The favor is like a milder cross-pollination of tarragon (a tiny bit licoricey/anisey) and parsley (just fresh and clean). I just love it. So nice in a chicken salad, atop deviled eggs, tossed with greens and other herbs in a salad. Often found perched atop an omelet in certain classic circles.
It looks like very feathery carrot tops. The color is pale green (don’t buy it if it’s yellowing). It’s fairly fragile, and hard to get outside of its spring growing season, so when you have it, use it. Also its delicate flavor doesn’t stand up all that well to heat, so if you are using it in a cooked preparation use it at the very end, or more as a garnish.
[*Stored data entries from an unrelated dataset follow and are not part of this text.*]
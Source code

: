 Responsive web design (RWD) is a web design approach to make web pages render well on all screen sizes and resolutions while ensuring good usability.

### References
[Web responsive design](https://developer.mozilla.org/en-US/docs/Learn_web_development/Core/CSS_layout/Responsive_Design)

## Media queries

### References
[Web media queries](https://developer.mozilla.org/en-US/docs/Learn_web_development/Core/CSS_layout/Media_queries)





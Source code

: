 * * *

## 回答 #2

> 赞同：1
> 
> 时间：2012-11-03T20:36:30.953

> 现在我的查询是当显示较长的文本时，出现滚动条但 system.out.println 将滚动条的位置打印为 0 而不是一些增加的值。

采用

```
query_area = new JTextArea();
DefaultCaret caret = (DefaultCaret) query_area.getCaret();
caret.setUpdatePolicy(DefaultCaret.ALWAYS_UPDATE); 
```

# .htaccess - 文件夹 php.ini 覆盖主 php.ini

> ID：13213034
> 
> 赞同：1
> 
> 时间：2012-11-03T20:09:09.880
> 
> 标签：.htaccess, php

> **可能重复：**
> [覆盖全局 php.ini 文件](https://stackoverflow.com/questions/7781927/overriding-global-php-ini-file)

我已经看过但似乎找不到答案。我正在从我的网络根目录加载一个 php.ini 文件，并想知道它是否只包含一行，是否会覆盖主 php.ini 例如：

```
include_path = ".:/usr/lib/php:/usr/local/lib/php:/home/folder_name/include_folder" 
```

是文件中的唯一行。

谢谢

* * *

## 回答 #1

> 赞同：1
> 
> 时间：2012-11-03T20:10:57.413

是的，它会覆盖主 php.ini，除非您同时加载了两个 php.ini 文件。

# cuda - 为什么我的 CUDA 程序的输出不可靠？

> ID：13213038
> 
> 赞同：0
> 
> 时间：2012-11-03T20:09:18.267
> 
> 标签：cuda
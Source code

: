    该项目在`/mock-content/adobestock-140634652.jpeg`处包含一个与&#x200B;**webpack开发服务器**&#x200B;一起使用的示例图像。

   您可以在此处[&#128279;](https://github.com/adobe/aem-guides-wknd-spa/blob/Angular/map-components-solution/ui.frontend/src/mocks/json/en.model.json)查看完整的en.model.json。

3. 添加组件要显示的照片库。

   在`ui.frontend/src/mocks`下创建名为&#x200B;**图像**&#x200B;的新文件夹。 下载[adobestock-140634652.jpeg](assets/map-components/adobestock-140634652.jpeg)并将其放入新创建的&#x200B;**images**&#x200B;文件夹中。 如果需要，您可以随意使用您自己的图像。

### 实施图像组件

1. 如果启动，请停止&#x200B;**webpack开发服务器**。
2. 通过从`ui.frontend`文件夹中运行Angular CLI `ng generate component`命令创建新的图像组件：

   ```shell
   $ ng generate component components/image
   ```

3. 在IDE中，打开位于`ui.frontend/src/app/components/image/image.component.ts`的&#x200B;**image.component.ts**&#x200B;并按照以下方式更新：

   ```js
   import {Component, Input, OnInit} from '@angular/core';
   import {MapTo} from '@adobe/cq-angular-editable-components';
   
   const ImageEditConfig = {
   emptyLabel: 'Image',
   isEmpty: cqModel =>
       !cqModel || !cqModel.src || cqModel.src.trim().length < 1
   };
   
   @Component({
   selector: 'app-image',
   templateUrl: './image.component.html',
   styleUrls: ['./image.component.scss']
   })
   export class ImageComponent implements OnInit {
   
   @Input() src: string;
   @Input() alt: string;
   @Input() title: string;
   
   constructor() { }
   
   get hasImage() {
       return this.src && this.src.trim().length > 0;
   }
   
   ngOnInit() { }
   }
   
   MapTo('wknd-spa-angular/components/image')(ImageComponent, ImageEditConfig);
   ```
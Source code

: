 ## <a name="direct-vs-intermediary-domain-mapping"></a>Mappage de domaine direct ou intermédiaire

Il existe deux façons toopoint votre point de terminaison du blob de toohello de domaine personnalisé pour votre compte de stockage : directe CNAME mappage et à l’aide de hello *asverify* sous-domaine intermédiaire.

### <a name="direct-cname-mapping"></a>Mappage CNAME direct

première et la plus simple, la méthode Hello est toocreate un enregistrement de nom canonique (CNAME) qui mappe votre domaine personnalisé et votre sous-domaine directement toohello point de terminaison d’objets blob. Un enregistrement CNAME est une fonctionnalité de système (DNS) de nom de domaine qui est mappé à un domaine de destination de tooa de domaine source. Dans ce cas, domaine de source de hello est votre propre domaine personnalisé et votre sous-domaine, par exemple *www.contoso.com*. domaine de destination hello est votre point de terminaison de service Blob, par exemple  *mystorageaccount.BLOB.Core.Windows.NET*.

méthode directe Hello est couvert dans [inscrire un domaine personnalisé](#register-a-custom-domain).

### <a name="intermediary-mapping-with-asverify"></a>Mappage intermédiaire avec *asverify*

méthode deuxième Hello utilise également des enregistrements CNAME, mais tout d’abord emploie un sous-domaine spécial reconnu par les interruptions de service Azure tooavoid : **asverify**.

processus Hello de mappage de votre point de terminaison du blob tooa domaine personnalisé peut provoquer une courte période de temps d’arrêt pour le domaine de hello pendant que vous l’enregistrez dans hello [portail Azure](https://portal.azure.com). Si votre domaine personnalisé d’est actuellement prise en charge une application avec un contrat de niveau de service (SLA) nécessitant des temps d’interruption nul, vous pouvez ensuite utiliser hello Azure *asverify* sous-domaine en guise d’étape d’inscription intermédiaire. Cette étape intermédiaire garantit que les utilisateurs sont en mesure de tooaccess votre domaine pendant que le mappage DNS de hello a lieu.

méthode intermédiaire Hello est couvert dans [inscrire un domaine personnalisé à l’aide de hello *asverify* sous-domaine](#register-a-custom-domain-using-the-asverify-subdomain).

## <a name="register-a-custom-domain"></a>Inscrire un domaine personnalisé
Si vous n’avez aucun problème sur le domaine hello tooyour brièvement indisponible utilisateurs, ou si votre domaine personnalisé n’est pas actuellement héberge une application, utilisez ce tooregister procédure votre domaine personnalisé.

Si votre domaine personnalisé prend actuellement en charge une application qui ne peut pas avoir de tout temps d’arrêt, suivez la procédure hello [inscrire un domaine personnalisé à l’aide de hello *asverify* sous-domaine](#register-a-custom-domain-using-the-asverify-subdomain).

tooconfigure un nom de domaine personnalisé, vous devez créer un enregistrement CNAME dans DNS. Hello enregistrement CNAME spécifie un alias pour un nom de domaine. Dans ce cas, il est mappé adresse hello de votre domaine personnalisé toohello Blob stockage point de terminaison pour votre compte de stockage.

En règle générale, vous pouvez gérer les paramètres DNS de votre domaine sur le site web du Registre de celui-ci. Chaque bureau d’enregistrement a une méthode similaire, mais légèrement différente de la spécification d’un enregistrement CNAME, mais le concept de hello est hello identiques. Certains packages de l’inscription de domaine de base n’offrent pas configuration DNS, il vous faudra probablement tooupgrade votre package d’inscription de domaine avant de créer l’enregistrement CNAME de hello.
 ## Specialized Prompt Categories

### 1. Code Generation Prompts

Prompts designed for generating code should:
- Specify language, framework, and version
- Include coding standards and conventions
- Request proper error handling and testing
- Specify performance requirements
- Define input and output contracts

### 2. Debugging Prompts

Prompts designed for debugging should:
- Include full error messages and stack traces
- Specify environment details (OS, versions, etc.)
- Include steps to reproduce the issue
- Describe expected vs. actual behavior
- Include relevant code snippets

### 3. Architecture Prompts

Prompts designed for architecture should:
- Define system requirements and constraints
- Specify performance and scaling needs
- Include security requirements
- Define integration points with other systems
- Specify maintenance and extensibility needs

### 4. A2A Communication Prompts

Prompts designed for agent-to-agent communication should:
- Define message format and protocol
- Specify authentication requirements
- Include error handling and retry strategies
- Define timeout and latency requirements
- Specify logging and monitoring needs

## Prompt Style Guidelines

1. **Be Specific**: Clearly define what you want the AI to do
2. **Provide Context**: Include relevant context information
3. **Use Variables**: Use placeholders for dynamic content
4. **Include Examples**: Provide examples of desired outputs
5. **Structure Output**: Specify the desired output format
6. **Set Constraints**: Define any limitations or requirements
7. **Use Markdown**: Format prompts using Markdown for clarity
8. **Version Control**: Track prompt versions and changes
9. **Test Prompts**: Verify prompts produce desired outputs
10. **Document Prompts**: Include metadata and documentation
This is a very simple chervil vinaigrette that would be lovely on any sort of green salad, and also was just perfect spooned over filets of warm (or cold poached) salmon, and on another occasion tossed with some blanched haricot verts (which are skinny green beans, in French).
And now I’m thinking about how I’ll use it differently next time I make it. I might stir this into cooled cooked orzo for a great side dish (maybe for a classy little picnic?). Stay tuned – there may be more chervil vinaigrette-d dishes showing up here in the future.
Chervil vinaigrette has delicate flavors of tarragon (a tiny bit licoricey/anisey) and parsley (just fresh and clean).
- ¼ cup olive oil
- 2 tablespoons fresh lemon juice
- 2 tablespoons rice vinegar
- ¼ cup roughly chopped chervil
- 2 tablespoons minced shallots
- Kosher salt and freshly ground pepper to taste
- Combine the olive oil, lemon juice, rice vinegar, chervil, shallots, and salt and pepper in a small bowl or container. Stir or shake to blend well.
The nutrition values are provided as an estimate. It is not intended as a substitute for the advice of a qualified healthcare professional.